:: Your assignment ::
Give the number of lines in the data below that contain "Netherlands", and only that number.

╔══

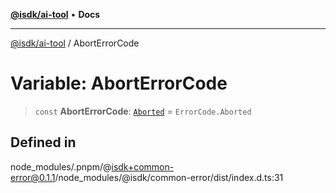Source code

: [**@isdk/ai-tool**](../README.md) • **Docs**

***

[@isdk/ai-tool](../globals.md) / AbortErrorCode

# Variable: AbortErrorCode

> `const` **AbortErrorCode**: [`Aborted`](../enumerations/ErrorCode.md#aborted) = `ErrorCode.Aborted`

## Defined in

node\_modules/.pnpm/@isdk+common-error@0.1.1/node\_modules/@isdk/common-error/dist/index.d.ts:31
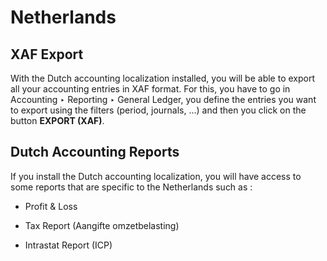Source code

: # Netherlands

## XAF Export

With the Dutch accounting localization installed, you will be able to export
all your accounting entries in XAF format. For this, you have to go in
Accounting ‣ Reporting ‣ General Ledger, you define the entries you want to
export using the filters (period, journals, …) and then you click on the
button **EXPORT (XAF)**.

## Dutch Accounting Reports

If you install the Dutch accounting localization, you will have access to some
reports that are specific to the Netherlands such as :

  * Profit & Loss

  * Tax Report (Aangifte omzetbelasting)

  * Intrastat Report (ICP)

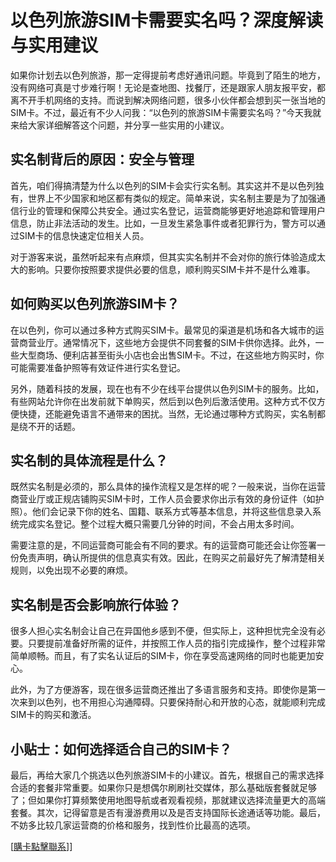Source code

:# 以色列旅游SIM卡需要实名吗？深度解读与实用建议

如果你计划去以色列旅游，那一定得提前考虑好通讯问题。毕竟到了陌生的地方，没有网络可真是寸步难行啊！无论是查地图、找餐厅，还是跟家人朋友报平安，都离不开手机网络的支持。而说到解决网络问题，很多小伙伴都会想到买一张当地的SIM卡。不过，最近有不少人问我：“以色列的旅游SIM卡需要实名吗？”今天我就来给大家详细解答这个问题，并分享一些实用的小建议。

## 实名制背后的原因：安全与管理

首先，咱们得搞清楚为什么以色列的SIM卡会实行实名制。其实这并不是以色列独有，世界上不少国家和地区都有类似的规定。简单来说，实名制主要是为了加强通信行业的管理和保障公共安全。通过实名登记，运营商能够更好地追踪和管理用户信息，防止非法活动的发生。比如，一旦发生紧急事件或者犯罪行为，警方可以通过SIM卡的信息快速定位相关人员。

对于游客来说，虽然听起来有点麻烦，但其实实名制并不会对你的旅行体验造成太大的影响。只要你按照要求提供必要的信息，顺利购买SIM卡并不是什么难事。

## 如何购买以色列旅游SIM卡？

在以色列，你可以通过多种方式购买SIM卡。最常见的渠道是机场和各大城市的运营商营业厅。通常情况下，这些地方会提供不同套餐的SIM卡供你选择。此外，一些大型商场、便利店甚至街头小店也会出售SIM卡。不过，在这些地方购买时，你可能需要准备护照等有效证件进行实名登记。

另外，随着科技的发展，现在也有不少在线平台提供以色列SIM卡的服务。比如，有些网站允许你在出发前就下单购买，然后到以色列后激活使用。这种方式不仅方便快捷，还能避免语言不通带来的困扰。当然，无论通过哪种方式购买，实名制都是绕不开的话题。

## 实名制的具体流程是什么？

既然实名制是必须的，那么具体的操作流程又是怎样的呢？一般来说，当你在运营商营业厅或正规店铺购买SIM卡时，工作人员会要求你出示有效的身份证件（如护照）。他们会记录下你的姓名、国籍、联系方式等基本信息，并将这些信息录入系统完成实名登记。整个过程大概只需要几分钟的时间，不会占用太多时间。

需要注意的是，不同运营商可能会有不同的要求。有的运营商可能还会让你签署一份免责声明，确认所提供的信息真实有效。因此，在购买之前最好先了解清楚相关规则，以免出现不必要的麻烦。

## 实名制是否会影响旅行体验？

很多人担心实名制会让自己在异国他乡感到不便，但实际上，这种担忧完全没有必要。只要提前准备好所需的证件，并按照工作人员的指引完成操作，整个过程非常简单顺畅。而且，有了实名认证后的SIM卡，你在享受高速网络的同时也能更加安心。

此外，为了方便游客，现在很多运营商还推出了多语言服务和支持。即使你是第一次来到以色列，也不用担心沟通障碍。只要保持耐心和开放的心态，就能顺利完成SIM卡的购买和激活。

## 小贴士：如何选择适合自己的SIM卡？

最后，再给大家几个挑选以色列旅游SIM卡的小建议。首先，根据自己的需求选择合适的套餐非常重要。如果你只是想偶尔刷刷社交媒体，那么基础版套餐就足够了；但如果你打算频繁使用地图导航或者观看视频，那就建议选择流量更大的高端套餐。其次，记得留意是否有漫游费用以及是否支持国际长途通话等功能。最后，不妨多比较几家运营商的价格和服务，找到性价比最高的选项。

[[購卡點擊聯系](https://t.me/s/esim1088)]]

╚══

:: Answer section ::
2